Every line from the top of the records below through the one containing "Tal como se" must be copied exactly, and the pictures must not be.

- Input for this task:
--- START ---

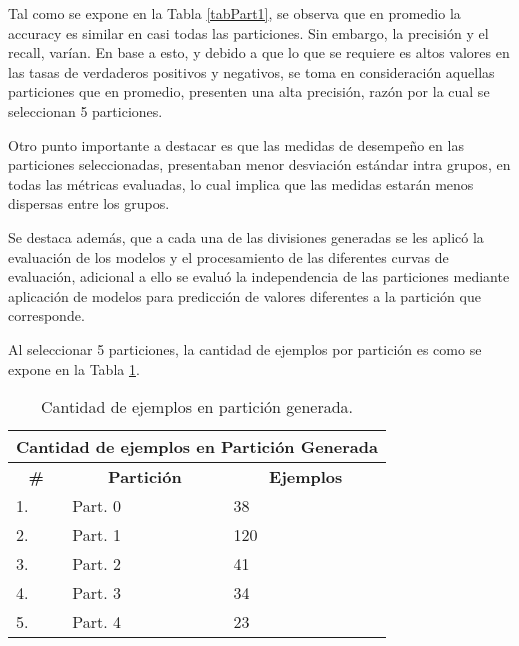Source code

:\begin{center}
\end{center}

Tal como se expone en la Tabla \ref{tabPart1}, se observa que en promedio la accuracy es similar en casi todas las particiones. Sin embargo, la precisi\'on y el recall, var\'ian. En base a esto, y debido a que lo que se requiere es altos valores en las tasas de verdaderos positivos y negativos, se toma en consideraci\'on aquellas particiones que en promedio, presenten una alta precisi\'on, raz\'on por la cual se seleccionan 5 particiones.

Otro punto importante a destacar es que las medidas de desempe\~no en las particiones seleccionadas, presentaban menor desviaci\'on est\'andar intra grupos, en todas las m\'etricas evaluadas, lo cual implica que las medidas estar\'an menos dispersas entre los grupos.

Se destaca adem\'as, que a cada una de las divisiones generadas se les aplic\'o la evaluaci\'on de los modelos y el procesamiento de las diferentes curvas de evaluaci\'on, adicional a ello se evalu\'o la independencia de las particiones mediante aplicaci\'on de modelos para predicci\'on de valores diferentes a la partici\'on que corresponde.

Al seleccionar 5 particiones, la cantidad de ejemplos por partici\'on es como se expone en la Tabla \ref{tabPart2}.

	\begin{table}[!h]
		\centering
		\begin{tabular}{|l|l|l|}
			\hline
			\multicolumn{3}{|c|}{\textbf{Cantidad de ejemplos en Partici\'on Generada}}                                                       \\ \hline
			\multicolumn{1}{|c|}{\textbf{\#}} & \multicolumn{1}{c|}{\textbf{Partici\'on}} & \multicolumn{1}{c|}{\textbf{Ejemplos}} \\ \hline
			1.                                & Part. 0                                & 38                                    \\ \hline
			2.                                & Part. 1                                & 120                                     \\ \hline
			3.                                & Part. 2                                & 41                                     \\ \hline
			4.                                & Part. 3                                & 34                                     \\ \hline
			5.                                & Part. 4                                & 23                                     \\ \hline
		\end{tabular}
		\caption{Cantidad de ejemplos en partici\'on generada.}
		\label{tabPart2}
	\end{table}

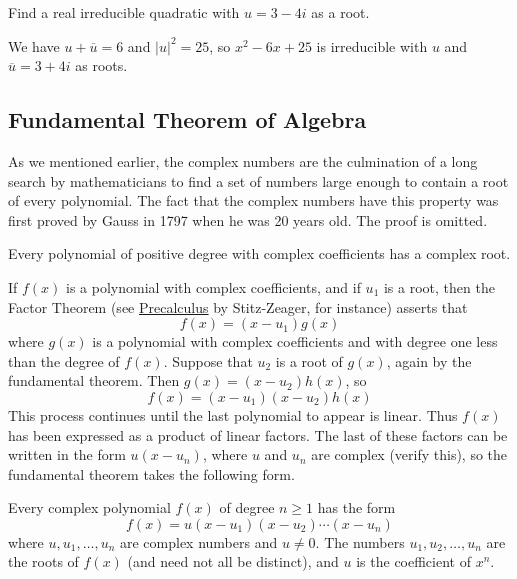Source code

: \documentclass{ximera}
\begin{document}
\begin{example}\label{ex:034182}
Find a real irreducible quadratic with $u = 3 - 4i$ as a root.

\begin{explanation}
  We have $u + \overline{u} = 6$ and $|u|^{2} = 25$, so $x^{2} - 6x + 25$ is irreducible with $u$ and $\overline{u} = 3 + 4i$ as roots.
\end{explanation}
\end{example}

\subsection*{Fundamental Theorem of Algebra}

As we mentioned earlier, the complex
numbers are the culmination of a long search by mathematicians to find a
 set of numbers large enough to contain a root of every polynomial. The
fact that the complex numbers have this property was first proved by
Gauss in 1797 when he was 20 years old. The proof is omitted.

\begin{theorem}\label{th:034196}
Every polynomial of positive degree with complex coefficients has a complex root.
\end{theorem}

If $f(x)$ is a polynomial with complex coefficients, and if $u_{1}$ is a root, then the Factor Theorem (see \href{https://www.stitz-zeager.com/}{Precalculus} by Stitz-Zeager, for instance) asserts that
\begin{equation*}
f(x) = (x-u_1)g(x)
\end{equation*}
where $g(x)$ is a polynomial with complex coefficients and with degree one less than the degree of $f(x)$. Suppose that $u_{2}$ is a root of $g(x)$, again by the fundamental theorem. Then $g(x) = (x - u_{2})h(x)$, so
\begin{equation*}
f(x) = (x-u_1)(x-u_2)h(x)
\end{equation*}
This process continues until the last polynomial to appear is linear. Thus $f(x)$ has been expressed as a product of linear factors. The last of these factors can be written in the form $u(x - u_{n})$, where $u$ and $u_{n}$ are complex (verify this), so the fundamental theorem takes the following form.


\begin{theorem}\label{th:034210}
Every complex polynomial $f(x)$ of degree $n \geq 1$ has the form
\begin{equation*}
f(x) = u(x-u_1)(x-u_2)\cdots (x-u_n)
\end{equation*}
where $u, u_{1}, \dots, u_{n}$ are complex numbers and $u \neq 0$. The numbers $u_{1}, u_{2}, \dots, u_{n}$ are the roots of $f(x)$ (and need not all be distinct), and $u$ is the coefficient of $x^{n}$.
\end{theorem}
\end{document}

--- END ---

- Solution below:
Source code

:\begin{center}
\end{center}

Tal como se expone en la Tabla \ref{tabPart1}, se observa que en promedio la accuracy es similar en casi todas las particiones. Sin embargo, la precisi\'on y el recall, var\'ian. En base a esto, y debido a que lo que se requiere es altos valores en las tasas de verdaderos positivos y negativos, se toma en consideraci\'on aquellas particiones que en promedio, presenten una alta precisi\'on, raz\'on por la cual se seleccionan 5 particiones.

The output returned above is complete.